Task inputs >>
↓

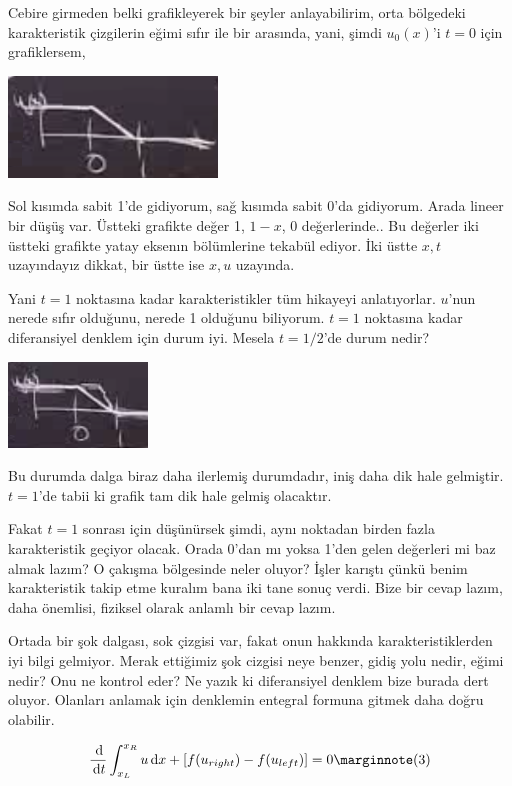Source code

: \documentclass[12pt,fleqn]{article}\usepackage{../../common}
\begin{document}
Cebire girmeden belki grafikleyerek bir şeyler anlayabilirim, orta bölgedeki
karakteristik çizgilerin eğimi sıfır ile bir arasında, yani, şimdi $u_0(x)$'i
$t=0$ için grafiklersem,

\includegraphics[width=15em]{compscieng_2_08_02.png}

Sol kısımda sabit 1'de gidiyorum, sağ kısımda sabit 0'da gidiyorum. Arada
lineer bir düşüş var. Üstteki grafikte değer 1, $1-x$, 0 değerlerinde..
Bu değerler iki üstteki grafikte yatay eksenın bölümlerine tekabül ediyor.
İki üstte $x,t$ uzayındayız dikkat, bir üstte ise $x,u$ uzayında.

Yani $t=1$ noktasına kadar karakteristikler tüm hikayeyi anlatıyorlar.  $u$'nun
nerede sıfır olduğunu, nerede 1 olduğunu biliyorum. $t=1$ noktasına kadar
diferansiyel denklem için durum iyi. Mesela $t=1/2$'de durum nedir? 

\includegraphics[width=10em]{compscieng_2_08_03.png}

Bu durumda dalga biraz daha ilerlemiş durumdadır, iniş daha dik hale gelmiştir.
$t=1$'de tabii ki grafik tam dik hale gelmiş olacaktır.

Fakat $t=1$ sonrası için düşünürsek şimdi, aynı noktadan birden fazla
karakteristik geçiyor olacak. Orada 0'dan mı yoksa 1'den gelen değerleri mi baz
almak lazım? O çakışma bölgesinde neler oluyor? İşler karıştı çünkü benim
karakteristik takip etme kuralım bana iki tane sonuç verdi. Bize bir cevap
lazım, daha önemlisi, fiziksel olarak anlamlı bir cevap lazım.

Ortada bir şok dalgası, sok çizgisi var, fakat onun hakkında karakteristiklerden
iyi bilgi gelmiyor. Merak ettiğimiz şok cizgisi neye benzer, gidiş yolu nedir,
eğimi nedir? Onu ne kontrol eder? Ne yazık ki diferansiyel denklem bize burada
dert oluyor. Olanları anlamak için denklemin entegral formuna gitmek daha doğru
olabilir.

$$
\frac{\ud}{\ud t} \int_{x_L}^{x_R}
u \ud x + \left[ f(u_{right}) - f(u_{left})  \right] = 0
\mlabel{3}
$$
\end{document}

↑

Task prompt >>
The reply must hold exactly the lines from the one containing "Sol kısımda sabit" to the last line of the entries, and nothing more.

Reply to the task >>
Sol kısımda sabit 1'de gidiyorum, sağ kısımda sabit 0'da gidiyorum. Arada
lineer bir düşüş var. Üstteki grafikte değer 1, $1-x$, 0 değerlerinde..
Bu değerler iki üstteki grafikte yatay eksenın bölümlerine tekabül ediyor.
İki üstte $x,t$ uzayındayız dikkat, bir üstte ise $x,u$ uzayında.

Yani $t=1$ noktasına kadar karakteristikler tüm hikayeyi anlatıyorlar.  $u$'nun
nerede sıfır olduğunu, nerede 1 olduğunu biliyorum. $t=1$ noktasına kadar
diferansiyel denklem için durum iyi. Mesela $t=1/2$'de durum nedir? 

\includegraphics[width=10em]{compscieng_2_08_03.png}

Bu durumda dalga biraz daha ilerlemiş durumdadır, iniş daha dik hale gelmiştir.
$t=1$'de tabii ki grafik tam dik hale gelmiş olacaktır.

Fakat $t=1$ sonrası için düşünürsek şimdi, aynı noktadan birden fazla
karakteristik geçiyor olacak. Orada 0'dan mı yoksa 1'den gelen değerleri mi baz
almak lazım? O çakışma bölgesinde neler oluyor? İşler karıştı çünkü benim
karakteristik takip etme kuralım bana iki tane sonuç verdi. Bize bir cevap
lazım, daha önemlisi, fiziksel olarak anlamlı bir cevap lazım.

Ortada bir şok dalgası, sok çizgisi var, fakat onun hakkında karakteristiklerden
iyi bilgi gelmiyor. Merak ettiğimiz şok cizgisi neye benzer, gidiş yolu nedir,
eğimi nedir? Onu ne kontrol eder? Ne yazık ki diferansiyel denklem bize burada
dert oluyor. Olanları anlamak için denklemin entegral formuna gitmek daha doğru
olabilir.

$$
\frac{\ud}{\ud t} \int_{x_L}^{x_R}
u \ud x + \left[ f(u_{right}) - f(u_{left})  \right] = 0
\mlabel{3}
$$
\end{document}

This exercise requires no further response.